Currently, the most popular methods of embryo cryopreservation are slow-rate freeze protocols. Numerous protocols vary in permeating cryoprotectants, nonpermeating cryoprotectants, and cooling and warming rates. For these reasons it is often difficult to generalize or compare cryopreservation results. The following is one general example of a cleavage-stage embryo slow-rate cryopreservation protocol.

Prior to cryopreservation, embryos that meet the program-specific freeze criteria are selected and assigned to cryopreservation. After washing embryos through processing media with 12 to 15 mg/mL protein, they are exposed to the same media containing 1.5 mol/L of propylene glycol (propanediol) and then 1.5 mol/L propylene glycol plus 0.1 mol/L sucrose. Embryos are loaded into plastic straws or vials and placed in a programmable freezer, where they will be cooled at −2°C/minute from room temperature down to −4 to −6°C. After a period of 5 minutes of holding the temperature, a super-cooled object is pressed against the side of the container to induce “seeding.” The hold is continued for a period of time, followed by continued temperature drop at a rate of −0.3°C/minute until it reaches −32°C. At this point the containers can be plunged directly into liquid nitrogen for storage.

Thawing takes place with exposure of the container to room temperature and then 37°C. Embryos are removed from the container and exposed to thawing solutions.
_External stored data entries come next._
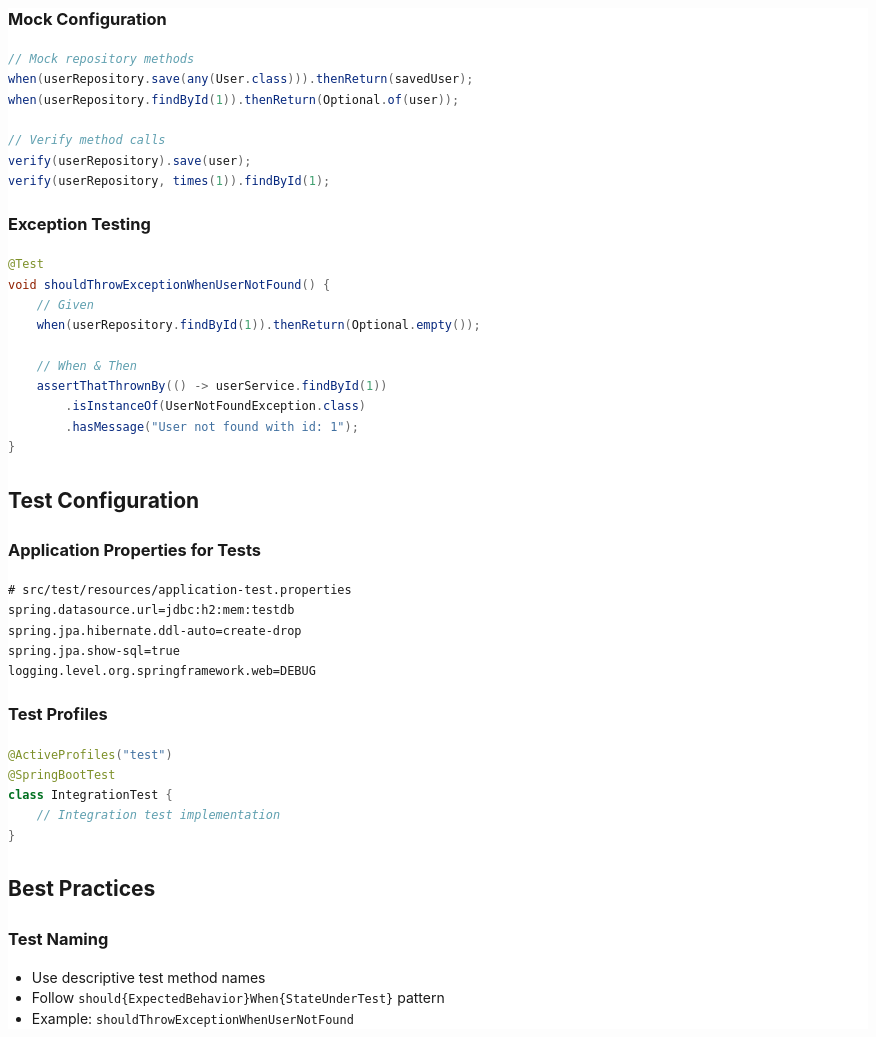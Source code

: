 ### Mock Configuration
```java
// Mock repository methods
when(userRepository.save(any(User.class))).thenReturn(savedUser);
when(userRepository.findById(1)).thenReturn(Optional.of(user));

// Verify method calls
verify(userRepository).save(user);
verify(userRepository, times(1)).findById(1);
```

### Exception Testing
```java
@Test
void shouldThrowExceptionWhenUserNotFound() {
    // Given
    when(userRepository.findById(1)).thenReturn(Optional.empty());
    
    // When & Then
    assertThatThrownBy(() -> userService.findById(1))
        .isInstanceOf(UserNotFoundException.class)
        .hasMessage("User not found with id: 1");
}
```

## Test Configuration

### Application Properties for Tests
```properties
# src/test/resources/application-test.properties
spring.datasource.url=jdbc:h2:mem:testdb
spring.jpa.hibernate.ddl-auto=create-drop
spring.jpa.show-sql=true
logging.level.org.springframework.web=DEBUG
```

### Test Profiles
```java
@ActiveProfiles("test")
@SpringBootTest
class IntegrationTest {
    // Integration test implementation
}
```

## Best Practices

### Test Naming
- Use descriptive test method names
- Follow `should{ExpectedBehavior}When{StateUnderTest}` pattern
- Example: `shouldThrowExceptionWhenUserNotFound`
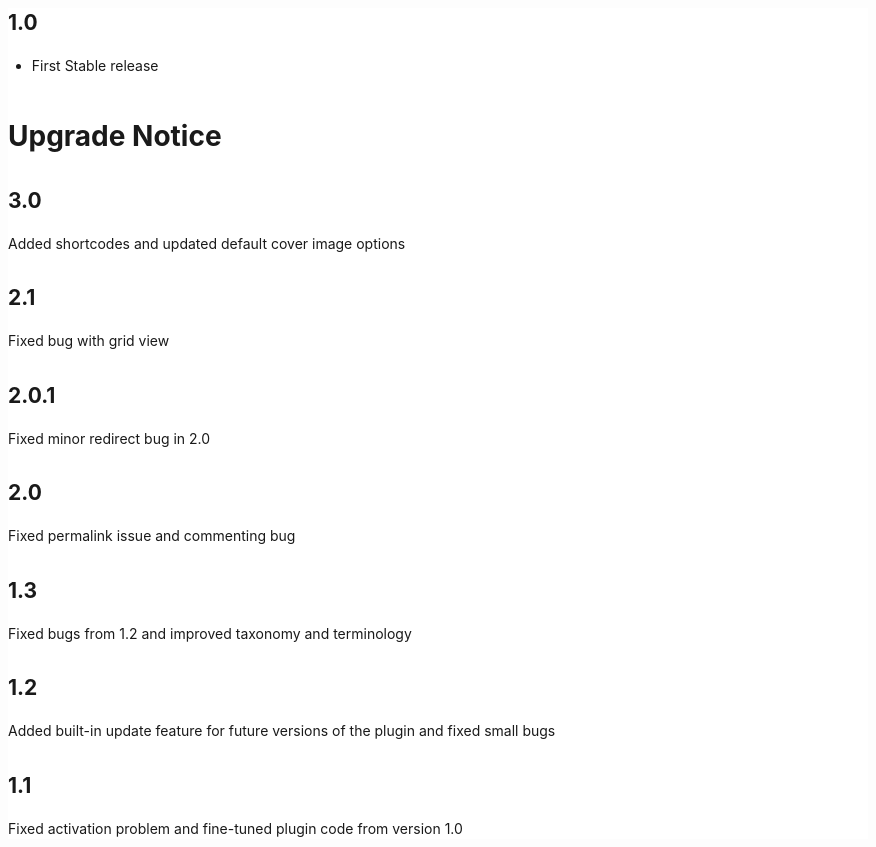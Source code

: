 ## 1.0 
* First Stable release

# Upgrade Notice 

## 3.0 
Added shortcodes and updated default cover image options

## 2.1 
Fixed bug with grid view

## 2.0.1 
Fixed minor redirect bug in 2.0

## 2.0 
Fixed permalink issue and commenting bug

## 1.3 
Fixed bugs from 1.2 and improved taxonomy and terminology

## 1.2 
Added built-in update feature for future versions of the plugin and fixed small bugs

## 1.1 
Fixed activation problem and fine-tuned plugin code from version 1.0
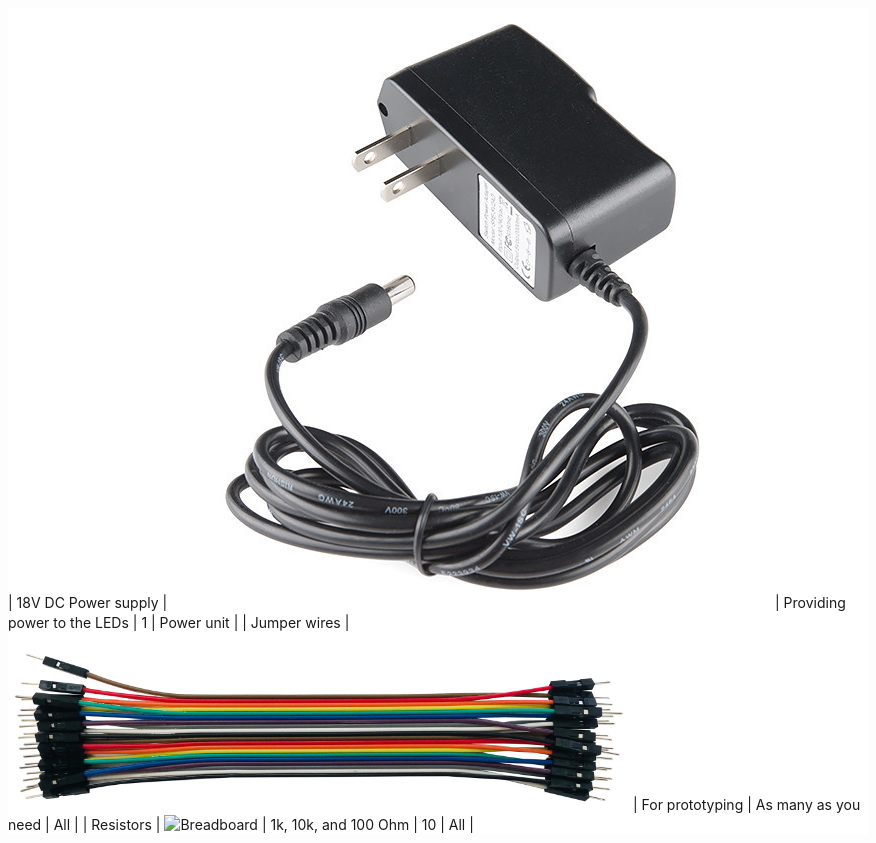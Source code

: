 |  18V DC Power supply     |  ![Breadboard](./img/powersupply.jpg)        | Providing power to the LEDs      | 1 | Power unit |
|  Jumper wires    |  ![Breadboard](./img/wires.png)        | For prototyping      | As many as you need | All  |
|  Resistors   |  ![Breadboard](./img/Resistors.jpg)        | 1k, 10k, and 100 Ohm     | 10 | All |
The first solution typically contains a slight increase in the nonpermeating cryoprotectant. This aids in protection against osmotic shock and cell rupturing and in the removal of the permeating cryoprotectant. Subsequent thaw solutions contain reduced concentrations of propylene glycol.

Vitrification

Vitrification is a form of rapid cooling that utilizes very high concentrations of cryoprotectant that solidify without forming ice crystals. Ice crystals are a major cause of intracellular cryodamage. The term vitrification is derived from the Latin word vitreous, which means glassy or resembling glass. Vitrification can be considered a nonequilibrium approach to cryopreservation originally developed for cryopreservation of mammalian embryos.48

The vitrified solids therefore contain the normal molecular and ionic distributions of the original liquid state and can be considered an extremely viscous, supercooled liquid. In this technique oocytes or embryos are dehydrated by brief exposure to a concentrated solution of cryoprotectant before the samples are plunged directly into liquid nitrogen. Application of vitrification for both oocytes and embryos is a current area of focus for many clinical, rodent, and domestic animal production laboratories. An excellent review of the history of vitrification and potential advantages is available.49

Independent of the means of cryopreservation, gametes or embryos are subsequently stored in liquid nitrogen at −196°C. At this temperature intracellular transition and reactions are suspended. Thus, from this viewpoint, the long-term storage of gametes and embryos is essentially indefinite. However, it has been suggested that background ionizing radiation, over many hundreds of years, could become damaging.